Agosti was born in Paris in 1948 into a family for whom art was not aspiration but atmosphere. His father, Paul Facchetti, was a photographer and gallerist whose circle encompassed Max Ernst, Alberto Giacometti, Jean Dubuffet, Henri Michaux, the psychoanalyst Jacques Lacan, and the architect Carlo Scarpa. Growing up in that company is, one imagines, either overwhelming or quietly formative. For Agosti, it appears to have been the latter. He trained at the École nationale supérieure des Beaux-Arts in Paris, then deepened his thinking through studies in the philosophy of science at the Sorbonne — an unusual pairing that would prove central to everything he made thereafter.

A Garden as a System of Thought

By the 1970s, Agosti had committed fully to painting. The decisive shift came when he took up residence within the enclosure of a former abbey at Gif-sur-Yvette, south of Paris, and began to paint the garden surrounding him. That garden — its rhythms, its layered depths, its negotiation between wildness and structure — became the founding motif of an oeuvre now spanning more than fifty years. It is not the garden as pastoral escape, nor as botanical record. For Agosti, the garden is a symbolic territory: a form of living architecture in which order and chaos, the visible and the invisible, are perpetually in correspondence.

The medium he returned to most insistently was watercolour — a choice that carries its own logic. Watercolour resists revision; it requires the painter to trust the first movement of the hand, to allow transparency to do its work.
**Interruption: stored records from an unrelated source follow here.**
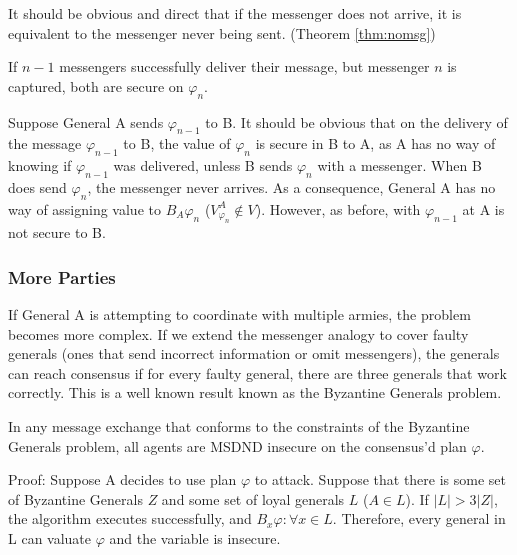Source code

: It should be obvious and direct that if the messenger does not arrive, it is equivalent to the messenger never being sent. (Theorem \ref{thm:nomsg})

\begin{case}
If $n-1$ messengers successfully deliver their message, but messenger $n$ is captured, both are secure on $\varphi_{n}$.
\end{case}

Suppose General A sends $\varphi_{n-1}$ to B. It should be obvious that on the delivery of the message $\varphi_{n-1}$ to B, the value of $\varphi_{n}$ is secure in B to A, as A has no way of knowing if $\varphi_{n-1}$ was delivered, unless B sends $\varphi_{n}$ with a messenger. When B does send $\varphi_{n}$, the messenger never arrives. As a consequence, General A has no way of assigning value to $B_A \varphi_n$ ($V_{\varphi_n}^A \not \in V$). However, as before, with $\varphi_{n-1}$ at A is not secure to B.



\subsubsection{More Parties}

If General A is attempting to coordinate with multiple armies, the problem becomes more complex. If we extend the messenger analogy to cover faulty generals (ones that send incorrect information or omit messengers), the generals can reach consensus if for every faulty general, there are three generals that work correctly. This is a well known result known as the Byzantine Generals problem.

\begin{thm}
In any message exchange that conforms to the constraints of the Byzantine Generals problem, all agents are MSDND insecure on the consensus'd plan $\varphi$.
\end{thm}

Proof: Suppose A decides to use plan $\varphi$ to attack. Suppose that there is some set of Byzantine Generals $Z$ and some set of loyal generals $L$ ($A \in L$). If $|L| > 3|Z|$, the algorithm executes successfully, and $B_x \varphi : \forall x \in L $. Therefore, every general in L can valuate $\varphi$ and the variable is insecure.

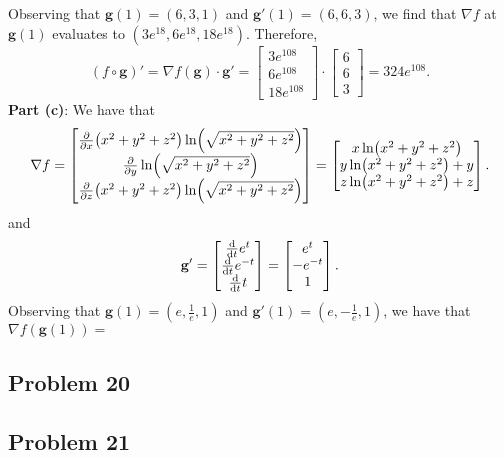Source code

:\documentclass[11pt]{article}
\newcommand{\mat}[1]{\mathbf{#1}}
\renewcommand{\grad}{\nabla}
\begin{document}
Observing that $\mat{g}(1) = (6, 3, 1)$ and $\mat{g}'(1) = (6, 6, 3)$, we find that $\grad f$ at $\mat{g}(1)$ evaluates to $(3 e^{18}, 6 e^{18}, 18 e^{18})$. Therefore,
\[
	(f \circ \mat{g})' = \grad f (\mat{g}) \cdot \mat{g}' = \begin{bmatrix} 3 e^{108} \\ 6 e^{108} \\ 18 e^{108} \end{bmatrix} \cdot \begin{bmatrix} 6 \\ 6 \\ 3 \end{bmatrix} = \boxed{324 e^{108}}.
\]
\textbf{Part (c)}: We have that
\[
	\grad f = \begin{bmatrix} \pdv{x} (x^{2} + y^{2} + z^{2}) \ln(\sqrt{x^{2} + y^{2} + z^{2}}) \\ \pdv{y} \ln(\sqrt{x^{2} + y^{2} + z^{2}}) \\ \pdv{z} (x^{2} + y^{2} + z^{2}) \ln(\sqrt{x^{2} + y^{2} + z^{2}})\end{bmatrix} = \begin{bmatrix} x \ln(x^{2} + y^{2} + z^{2}) \\ y \ln(x^{2} + y^{2} + z^{2}) + y \\ z \ln(x^{2} + y^{2} + z^{2}) + z \end{bmatrix}.
\]
and
\[
	\mat{g}' = \begin{bmatrix} \dv{t} e^{t} \\ \dv{t} e^{-t} \\ \dv{t} t \end{bmatrix} = \begin{bmatrix} e^{t} \\ -e^{-t} \\ 1 \end{bmatrix}.
\]
Observing that $\mat{g}(1) = (e, \tfrac{1}{e}, 1)$ and $\mat{g}'(1) = (e, -\tfrac{1}{e}, 1)$, we have that $\grad f (\mat{g}(1)) = $


\subsection{Problem 20}




\subsection{Problem 21}
\end{document}

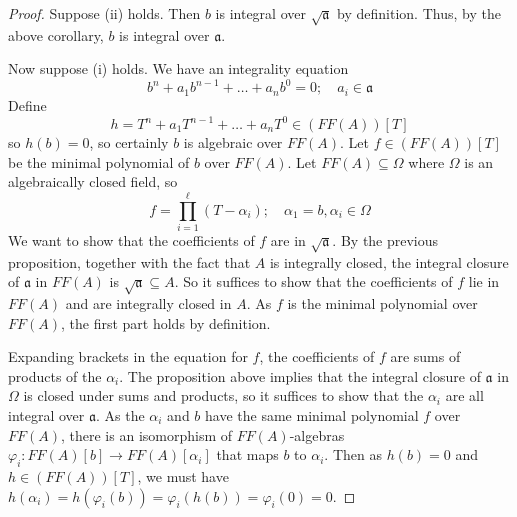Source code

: \begin{proof}
    Suppose (ii) holds.
    Then \( b \) is integral over \( \sqrt{\mathfrak a} \) by definition.
    Thus, by the above corollary, \( b \) is integral over \( \mathfrak a \).

    Now suppose (i) holds.
    We have an integrality equation
    \[ b^n + a_1 b^{n-1} + \dots + a_n b^0 = 0;\quad a_i \in \mathfrak a \]
    Define
    \[ h = T^n + a_1 T^{n-1} + \dots + a_n T^0 \in (FF(A))[T] \]
    so \( h(b) = 0 \), so certainly \( b \) is algebraic over \( FF(A) \).
    Let \( f \in (FF(A))[T] \) be the minimal polynomial of \( b \) over \( FF(A) \).
    Let \( FF(A) \subseteq \Omega \) where \( \Omega \) is an algebraically closed field, so
    \[ f = \prod_{i=1}^\ell (T - \alpha_i);\quad \alpha_1 = b, \alpha_i \in \Omega \]
    We want to show that the coefficients of \( f \) are in \( \sqrt{\mathfrak a} \).
    By the previous proposition, together with the fact that \( A \) is integrally closed, the integral closure of \( \mathfrak a \) in \( FF(A) \) is \( \sqrt{\mathfrak a} \subseteq A \).
    So it suffices to show that the coefficients of \( f \) lie in \( FF(A) \) and are integrally closed in \( A \).
    As \( f \) is the minimal polynomial over \( FF(A) \), the first part holds by definition.

    Expanding brackets in the equation for \( f \), the coefficients of \( f \) are sums of products of the \( \alpha_i \).
    The proposition above implies that the integral closure of \( \mathfrak a \) in \( \Omega \) is closed under sums and products, so it suffices to show that the \( \alpha_i \) are all integral over \( \mathfrak a \).
    As the \( \alpha_i \) and \( b \) have the same minimal polynomial \( f \) over \( FF(A) \), there is an isomorphism of \( FF(A) \)-algebras \( \varphi_i : FF(A)[b] \to FF(A)[\alpha_i] \) that maps \( b \) to \( \alpha_i \).
    Then as \( h(b) = 0 \) and \( h \in (FF(A))[T] \), we must have \( h(\alpha_i) = h(\varphi_i(b)) = \varphi_i(h(b)) = \varphi_i(0) = 0 \).
\end{proof}

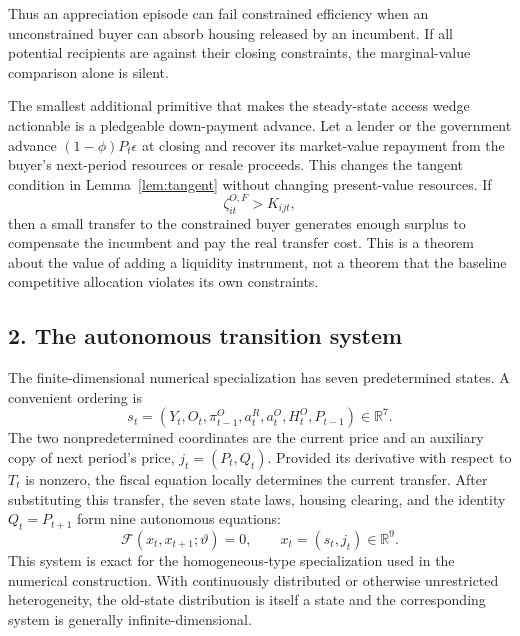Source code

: \documentclass[11pt]{article}
\begin{document}
Thus an appreciation episode can fail constrained efficiency when an
unconstrained buyer can absorb housing released by an incumbent.  If all
potential recipients are against their closing constraints, the
marginal-value comparison alone is silent.

The smallest additional primitive that makes the steady-state access wedge
actionable is a pledgeable down-payment advance.  Let a lender or the government
advance $(1-\phi)P_t\epsilon$ at closing and recover its market-value repayment
from the buyer's next-period resources or resale proceeds.  This changes the
tangent condition in Lemma~\ref{lem:tangent} without changing present-value
resources.  If
\begin{equation}
 \zeta_{it}^{O,F}>K_{ijt},
 \label{eq:credit_test}
\end{equation}
then a small transfer to the constrained buyer generates enough surplus to
compensate the incumbent and pay the real transfer cost.  This is a theorem
about the value of adding a liquidity instrument, not a theorem that the
baseline competitive allocation violates its own constraints.

\subsection*{2. The autonomous transition system}

The finite-dimensional numerical specialization has seven predetermined
states.  A convenient ordering is
\begin{equation}
 s_t=(Y_t,O_t,\pi_{t-1}^{O},a_t^{R},a_t^{O},H_t^{O},P_{t-1})\in\mathbb R^7.
 \label{eq:states}
\end{equation}
The two nonpredetermined coordinates are the current price and an auxiliary
copy of next period's price, $j_t=(P_t,Q_t)$.  Provided its derivative with
respect to $T_t$ is nonzero, the fiscal equation locally determines the current
transfer.  After substituting this transfer, the seven
state laws, housing clearing, and the identity $Q_t=P_{t+1}$ form nine
autonomous equations:
\begin{equation}
 \mathcal F(x_t,x_{t+1};\vartheta)=0,
 \qquad x_t=(s_t,j_t)\in\mathbb R^9.
 \label{eq:autonomous_system}
\end{equation}
This system is exact for the homogeneous-type specialization used in the
numerical construction.  With continuously distributed or otherwise
unrestricted heterogeneity, the old-state distribution is itself a state and
the corresponding system is generally infinite-dimensional.
\end{document}
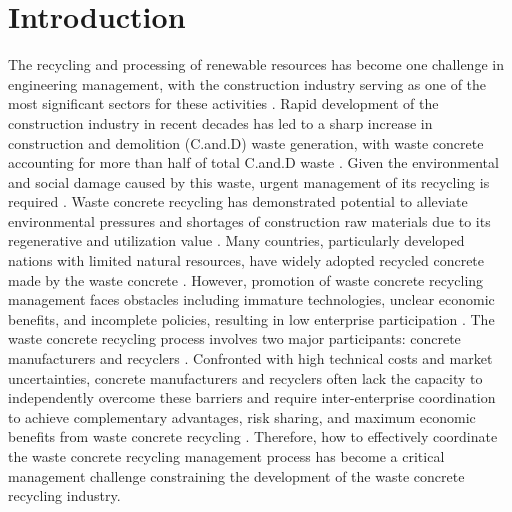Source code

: \documentclass[authoryear,preprint,review,times,10pt]{elsarticle}
\begin{document}
\section{Introduction}
The recycling and processing of renewable resources has become one challenge in engineering management, with the construction industry serving as one of the most significant sectors for these activities \citep{yuan2025Exploring}. Rapid development of the construction industry in recent decades has led to a sharp increase in construction and demolition (C.and.D) waste generation, with waste concrete accounting for more than half of total C.and.D waste \citep{zhao2020Use}. Given the environmental and social damage caused by this waste, urgent management of its recycling is required \citep{wu2019Offsite}. Waste concrete recycling has demonstrated potential to alleviate environmental pressures and shortages of construction raw materials due to its regenerative and utilization value \citep{mostert2021Climate}. Many countries, particularly developed nations with limited natural resources, have widely adopted recycled concrete made by the waste concrete \citep{yenipazarli2019Incentives}. However, promotion of waste concrete recycling management faces obstacles including immature technologies, unclear economic benefits, and incomplete policies, resulting in low enterprise participation \citep{liu2021Explore,ma2020Challenges}. The waste concrete recycling process involves two major participants: concrete manufacturers and recyclers \citep{he2020Investigation,lu2015Stakeholders}. Confronted with high technical costs and market uncertainties, concrete manufacturers and recyclers often lack the capacity to independently overcome these barriers and require inter-enterprise coordination to achieve complementary advantages, risk sharing, and maximum economic benefits from waste concrete recycling \citep{bao2019Procurement}. Therefore, how to effectively coordinate the waste concrete recycling management process has become a critical management challenge constraining the development of the waste concrete recycling industry.
\end{document}
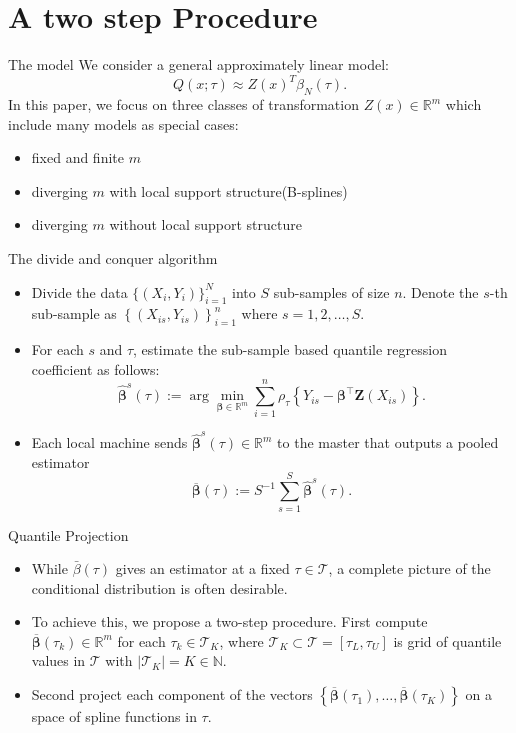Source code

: \documentclass[11pt]{beamer}
\begin{document}
\section{A two step Procedure}
\begin{frame}{The model}
We consider a general approximately linear model:
$$
Q(x;\tau)\approx Z(x)^{T}\beta_{N}(\tau).
$$
In this paper, we focus on three classes of transformation $Z(x)\in \mathbb{R}^m$ which include many models as special cases:
\begin{itemize}
\item fixed and finite $m$
\item diverging $m$ with local support structure(B-splines)
\item diverging $m$ without local support structure
\end{itemize}
\end{frame}
\begin{frame}{The divide and conquer algorithm}
\begin{itemize}
\item Divide the data $\{(X_i,Y_i)\}_{i=1}^N$ into $S$ sub-samples of size $n$. Denote the $s$-th sub-sample as $\left\{\left(X_{i s}, Y_{i s}\right)\right\}_{i=1}^{n}$ where $s=1,2,\dots,S$.
\item For each $s$ and $\tau$, estimate the sub-sample based quantile regression coefficient as follows:
$$
\widehat{\boldsymbol{\beta}}^{s}(\tau):=\arg \min _{\boldsymbol{\beta} \in \mathbb{R}^{m}} \sum_{i=1}^{n} \rho_{\tau}\left\{Y_{i s}-\boldsymbol{\beta}^{\top} \mathbf{Z}\left(X_{i s}\right)\right\}.
$$
\item  Each local machine sends $\widehat{\boldsymbol{\beta}}^{s}(\tau) \in \mathbb{R}^{m}$ to the master that outputs a
pooled estimator
$$
\overline{\boldsymbol{\beta}}(\tau):=S^{-1} \sum_{s=1}^{S} \widehat{\boldsymbol{\beta}}^{s}(\tau).
$$
\end{itemize}
\end{frame}

\begin{frame}{Quantile Projection}
\begin{itemize}
\item While $\bar{\beta}(\tau)$ gives an estimator at a fixed $\tau\in \mathcal{T}$, a complete picture of the conditional distribution is often desirable.
\item To achieve this, we
propose a two-step procedure. First compute  $\overline{\boldsymbol{\beta}}\left(\tau_{k}\right) \in \mathbb{R}^{m}$ for each $\tau_{k} \in \mathcal{T}_{K}$, where $\mathcal{T}_{K} \subset \mathcal{T}=\left[\tau_{L}, \tau_{U}\right]$ is grid of quantile values in $\mathcal{T}$ with $|\mathcal{T}_K|=K\in \mathbb{N}$.
\item Second project each component of the vectors $\left\{\overline{\boldsymbol{\beta}}\left(\tau_{1}\right), \ldots, \overline{\boldsymbol{\beta}}\left(\tau_{K}\right)\right\}$  on a space
of spline functions in $\tau$. 
\end{itemize}
\end{frame}
\end{document}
In Agosti's practice, this translucency becomes a way of holding multiple levels of reality simultaneously on a single surface, inviting the eye to move not across but into the image. His thinking draws on nature, science, and spirituality as parallel registers — not competing explanations of the world, but overlapping vocabularies for the same underlying complexity.

"Le jardin devient pour lui un territoire symbolique : un espace d'architecture vivante où s'entrelacent maîtrise et foisonnement, ordre et chaos, visible et invisible."

The Gallery and Its Village

The 46 St Paul Gallery occupies a 100-square-metre space, entirely renovated, in the heart of the village. Its programme focuses on plastic and poetic research that extends and reimagines the major movements of twentieth-century art — abstraction, figuration, minimalism, the French Support-Surfaces tendency, American Color Field painting — while remaining alert to what younger generations are doing with those inheritances. Light, colour, and texture are the gallery's consistent preoccupations; its artists work across painting, photography, mixed media, and material experimentation. The themes that recur — memory, landscape, time, the sensory traces left by lived experience — sit in natural dialogue with Agosti's half-century of looking at a garden.

Saint-Paul-de-Vence itself carries no shortage of art history. The Fondation Maeght, opened in 1964 on the hill above the village, remains one of the finest purpose-built spaces for modern art in Europe. The village has lodged, at various points, Picasso, Matisse, Chagall, Calder. That inheritance can weigh on a place, turning it into a kind of open-air museum of its own mythology. What galleries like 46 St Paul offer is something more immediate: work being shown now, in conversation with that history but not paralysed by it.

Jardin Miroir runs across two days only — 5 and 6 June 2026. For visitors already planning time on the Côte d'Azur in early summer, Saint-Paul-de-Vence is forty minutes from Nice, reachable by bus along roads that wind through the hills of the Alpes-Maritimes. The village is at its most navigable in the morning, before the day's warmth peaks. Arrive early, walk the Grande Rue at your own pace, and let Agosti's watercolours — their layered transparencies, their argument that a garden contains everything worth knowing — offer their own, unhurried argument.